If I compile my model on my machine using the nvdla_compiler from nvdla/sw/prebuilt/linux, it compiles into a loadable with no problem.
Unfortunately when I try to use that model in the nvdla_runtime in the docker vp, the runtime starts running but then crashes and exits the QEMU instance:

# ./nvdla_runtime --loadable nvdla/lenet_model_nosoftmax_nocalib_basic.nvdla --i
mage nvdla/digits/four_inv.pgm
creating new runtime context...
[  460.522980] random: crng init done
Emulator starting
pgm2dimg 1 28 28 1 224 6272 401408
submitting tasks...
[  465.391729] Enter:dla_read_network_config
[  465.392504] Exit:dla_read_network_config status=0
[  465.392763] Enter: dla_initiate_processors
[  465.393181] Enter: dla_submit_operation
[  465.393407] Prepare Convolution operation index 0 ROI 0 dep_count 1
[  465.393722] Enter: dla_prepare_operation
[  465.394232] processor:Convolution group:0, rdma_group:0 available
[  465.394657] Enter: dla_read_config
[  465.396656] Exit: dla_read_config
[  465.396903] Exit: dla_prepare_operation status=0
[  465.397186] Enter: dla_program_operation
[  465.397424] Program Convolution operation index 0 ROI 0 Group[0]
root@545d7e33f93c:/usr/local/nvdla# 

Any suggestions on getting the compiler and the runtime to work in docker?

Thank you

@fisherxue
Copy link

Run compiler directly in the Docker image.

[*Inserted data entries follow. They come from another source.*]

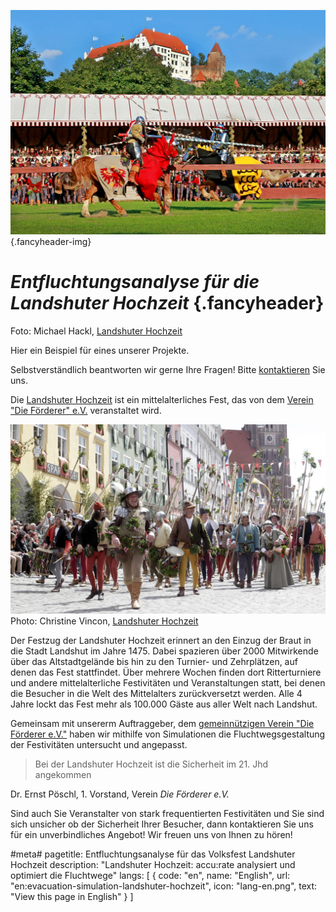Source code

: ![](/img/referenzen/landshuter-hochzeit-rennen-ueber-die-planken.jpg) {.fancyheader-img}
# *Entfluchtungsanalyse für die Landshuter Hochzeit* {.fancyheader}


Foto: Michael Hackl, [Landshuter Hochzeit](http://www.landshuter-hochzeit.de/pressebilder_details/reiter-und-ritterspiele.html)

Hier ein Beispiel für eines unserer Projekte.

Selbstverständlich beantworten wir gerne Ihre Fragen!
Bitte [kontaktieren](kontakt) Sie uns.


Die [Landshuter Hochzeit](http://www.landshuter-hochzeit.de/) ist ein mittelalterliches Fest, das von dem [Verein "Die Förderer" e.V.](http://www.landshuter-hochzeit.de/der-verein.html) veranstaltet wird.


![Landshuter Hochzeit](/img/referenzen/Reisige.jpg)
Photo: Christine Vincon, [Landshuter Hochzeit](http://www.landshuter-hochzeit.de/pressebilder_details/hochzeitszug.html)

Der Festzug der Landshuter Hochzeit erinnert an den Einzug der Braut in die Stadt Landshut im Jahre 1475.
Dabei spazieren über 2000 Mitwirkende über das Altstadtgelände bis hin zu den Turnier- und Zehrplätzen, auf denen das Fest stattfindet.
Über mehrere Wochen finden dort Ritterturniere und andere mittelalterliche Festivitäten und Veranstaltungen statt, bei denen die Besucher in die Welt des Mittelalters zurückversetzt werden.
Alle 4 Jahre lockt das Fest mehr als 100.000 Gäste aus aller Welt nach Landshut.

Gemeinsam mit unsererm Auftraggeber, dem [gemeinnützigen Verein "Die Förderer e.V."](http://www.landshuter-hochzeit.de/der-verein.html) haben wir mithilfe von Simulationen die Fluchtwegsgestaltung der Festivitäten untersucht und angepasst.

> Bei der Landshuter Hochzeit ist die Sicherheit im 21. Jhd angekommen

Dr. Ernst Pöschl, 1. Vorstand, Verein *Die Förderer e.V.*


Sind auch Sie Veranstalter von stark frequentierten Festivitäten und Sie sind sich unsicher ob der Sicherheit Ihrer Besucher, dann kontaktieren Sie uns für ein unverbindliches Angebot! Wir freuen uns von Ihnen zu hören!

#meta#
pagetitle: Entfluchtungsanalyse für das Volksfest Landshuter Hochzeit
description: "Landshuter Hochzeit: accu:rate analysiert und optimiert die Fluchtwege"
langs: [
    { code: "en", name: "English", url: "en:evacuation-simulation-landshuter-hochzeit", icon: "lang-en.png", text: "View this page in English" }
]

No need to run aarch64_toplevel -c aarch64_nvdla.lua first.

@shazib-summar
Copy link

Hey, @BigFatFlo. Did you find a solution? I am facing the same issue as you described in the second terminal log. Do you have any updates? Thanks a lot.

@shazib-summar
Copy link

Run compiler directly in the Docker image. No need to run aarch64_toplevel -c aarch64_nvdla.lua first.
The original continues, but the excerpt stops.